# Google Cloud Vision API

> ... Cloud Vision API allows developers to easily integrate vision detection features within applications, including image labeling, face and landmark detection, optical character recognition (OCR)

Please see the [Before you begin section](https://cloud.google.com/vision/docs/detect-labels-image-client-libraries#before-you-begin) in [Detect labels in an image by using client libraries](https://cloud.google.com/vision/docs/detect-labels-image-client-libraries) on Google Cloud Guides.

#### Enable the Google Cloud Vision API

1. In the Google Cloud console, navigate to APIs & services.
2. In Enabled APIs & services, search for the Cloud Vision API service.
3. Enable it.

#### Grant roles to your Google Cloud Platform user account

1. Open up a Cloud Shell terminal for your GCP user/account.<p/>
2. Authenticate in the Cloud Shell (even though you will see a warning that that is not necessary):<br/>`gcloud auth login`<p/>
3. You will be given a sign-in prompt URL link; open that in a Chrome browser signed in as your GCP user.

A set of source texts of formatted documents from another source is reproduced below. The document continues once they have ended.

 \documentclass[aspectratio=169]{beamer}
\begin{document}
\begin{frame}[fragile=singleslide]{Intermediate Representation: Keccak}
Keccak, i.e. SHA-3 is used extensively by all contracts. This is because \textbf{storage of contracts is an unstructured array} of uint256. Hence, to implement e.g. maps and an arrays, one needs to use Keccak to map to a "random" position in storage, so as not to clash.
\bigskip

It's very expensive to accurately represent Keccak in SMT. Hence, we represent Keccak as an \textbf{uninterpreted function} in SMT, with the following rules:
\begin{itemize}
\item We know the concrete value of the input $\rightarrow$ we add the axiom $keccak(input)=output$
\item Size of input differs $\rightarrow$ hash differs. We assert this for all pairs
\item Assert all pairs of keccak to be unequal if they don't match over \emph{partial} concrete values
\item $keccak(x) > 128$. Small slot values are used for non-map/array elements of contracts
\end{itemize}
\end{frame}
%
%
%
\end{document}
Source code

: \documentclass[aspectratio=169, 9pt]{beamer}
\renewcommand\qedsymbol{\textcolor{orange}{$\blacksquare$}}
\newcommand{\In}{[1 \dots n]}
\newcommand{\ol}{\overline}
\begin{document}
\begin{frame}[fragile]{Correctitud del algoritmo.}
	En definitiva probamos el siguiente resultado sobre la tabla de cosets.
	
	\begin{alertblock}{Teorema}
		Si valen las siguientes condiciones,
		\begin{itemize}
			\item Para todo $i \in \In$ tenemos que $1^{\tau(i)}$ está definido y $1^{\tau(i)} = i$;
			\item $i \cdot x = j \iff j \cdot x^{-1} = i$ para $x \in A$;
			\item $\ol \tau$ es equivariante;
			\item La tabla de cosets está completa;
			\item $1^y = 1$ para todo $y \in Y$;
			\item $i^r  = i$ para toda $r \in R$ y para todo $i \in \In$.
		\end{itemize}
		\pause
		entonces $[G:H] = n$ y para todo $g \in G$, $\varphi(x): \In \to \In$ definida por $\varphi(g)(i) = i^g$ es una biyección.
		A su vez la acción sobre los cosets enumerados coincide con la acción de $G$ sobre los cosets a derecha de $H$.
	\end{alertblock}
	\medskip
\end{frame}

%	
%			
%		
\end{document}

Follow the instructions and authenticate.<p/>
4. [Confirm the IAM Policy currently in `[PROJECT ID]`](https://cloud.google.com/sdk/gcloud/reference/projects/get-iam-policy):<br/> `gcloud projects get-iam-policy [PROJECT_ID]`<p/>
5. Grant an appropriate role to your user account so that our program can view the storage contents, at a minimum:<br/>`gcloud projects add-iam-policy-binding [PROJECT_ID] --member="user:[USER_IDENTIFIER]" --role=roles/storage.folderAdmin`<p/>


#### Install the client libraries


    pip install --upgrade google-cloud-vision

    pip install --upgrade google-cloud-storage

In [1]:
import json
import re

from google.cloud import vision
from google.cloud import storage

In [2]:
def async_detect_document(gcs_source_uri, gcs_destination_uri, page=1):
    """OCR with PDF/TIFF as source files on GCS"""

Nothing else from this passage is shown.